Shaw’s letter, rather worryingly, constructs Jews as a potentially “undesirable” “strain” who might, at any time, be thought to be outside of established nation states.39
A couple more cases may suffice to exemplify the extraordinary degree of presence, amounting in effect to near omnipresence in intellectual debate concerning the redemption of society from this or that social evil, both of the disease metaphor itself, and of the characteristic devices of projection and self-deception that the metaphor both dominates and serves.
The first of these cases concerns a well-known passage, italicized below, in After Strange Gods, a book that the poet T. S. Eliot published in 1934, but unsurprisingly, refused to republish, at least as a whole, after World War II. The book discusses the prospects for a society based on the Christian and Catholic orthodoxy that Eliot had long embraced. “The population should be homogenous; where two or more cultures exist in the same place they are likely either to be fiercely self-conscious or both to become adulterate.

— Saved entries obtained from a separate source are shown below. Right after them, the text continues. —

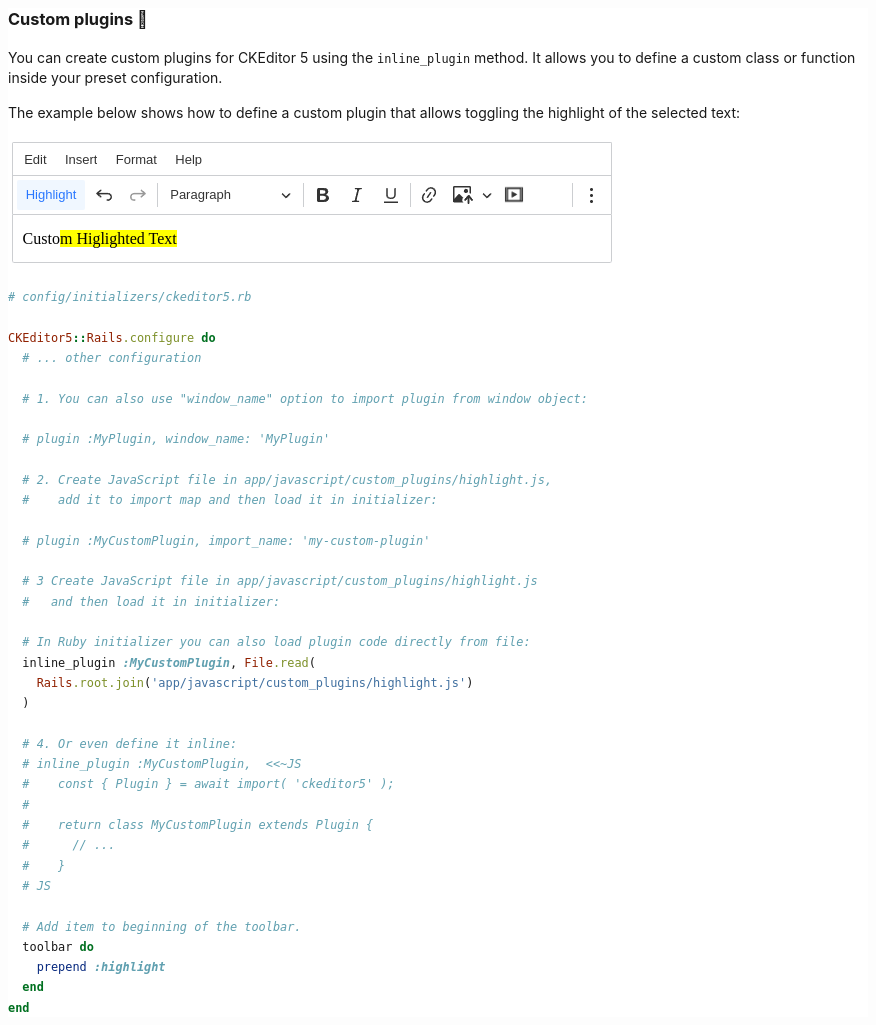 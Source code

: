 ### Custom plugins 🧩

You can create custom plugins for CKEditor 5 using the `inline_plugin` method. It allows you to define a custom class or function inside your preset configuration.

The example below shows how to define a custom plugin that allows toggling the highlight of the selected text:

![CKEditor 5 Custom Highlight Plugin in Ruby on Rails application](docs/custom-highlight-plugin.png)

```rb
# config/initializers/ckeditor5.rb

CKEditor5::Rails.configure do
  # ... other configuration

  # 1. You can also use "window_name" option to import plugin from window object:

  # plugin :MyPlugin, window_name: 'MyPlugin'

  # 2. Create JavaScript file in app/javascript/custom_plugins/highlight.js,
  #    add it to import map and then load it in initializer:

  # plugin :MyCustomPlugin, import_name: 'my-custom-plugin'

  # 3 Create JavaScript file in app/javascript/custom_plugins/highlight.js
  #   and then load it in initializer:

  # In Ruby initializer you can also load plugin code directly from file:
  inline_plugin :MyCustomPlugin, File.read(
    Rails.root.join('app/javascript/custom_plugins/highlight.js')
  )

  # 4. Or even define it inline:
  # inline_plugin :MyCustomPlugin,  <<~JS
  #    const { Plugin } = await import( 'ckeditor5' );
  #
  #    return class MyCustomPlugin extends Plugin {
  #      // ...
  #    }
  # JS

  # Add item to beginning of the toolbar.
  toolbar do
    prepend :highlight
  end
end
```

What is still more important is unity of religious backgrounds; and reasons of race and religion combine to make any large number of free-thinking Jews undesirable. There must be a proper balance between urban and rural, industrial and agricultural development. And a spirit of excessive tolerance is to be deprecated.”40
Much ink has been expended over the question of whether Eliot was an antisemite.41 That question, for better or worse, I propose to leave on one side. The question that interests me here is a different one—namely, what could have induced a man of Eliot’s intellectual capacity to imagine for a moment that the words italicized above could constitute a remotely sensible addendum to the sentence that contains them?
A number of references in Eliot’s poetry of the period—“Sweeney among the Nightingales,” “Burbank with a Baedeker, Bleistein with a Cigar,” “Gerontion,” and “The Waste Land,” among them—combine to create the impression that for Eliot at the time, images of the Jew functioned as a powerful poetic image of the destructive forces of materialism and religious and cultural confusion that that poetry locates at the heart of contemporary Western civilization. An obvious way of exonerating Eliot from the charge of antisemitism would be, indeed, to point out that we are dealing here merely with poetic imagery and hence only with culturally embedded images of “the Jew” rather than with real Jews. Poems, that is to say, being poems and not manifestos, cannot be read straightforwardly as expressions of beliefs or attitudes held by their authors.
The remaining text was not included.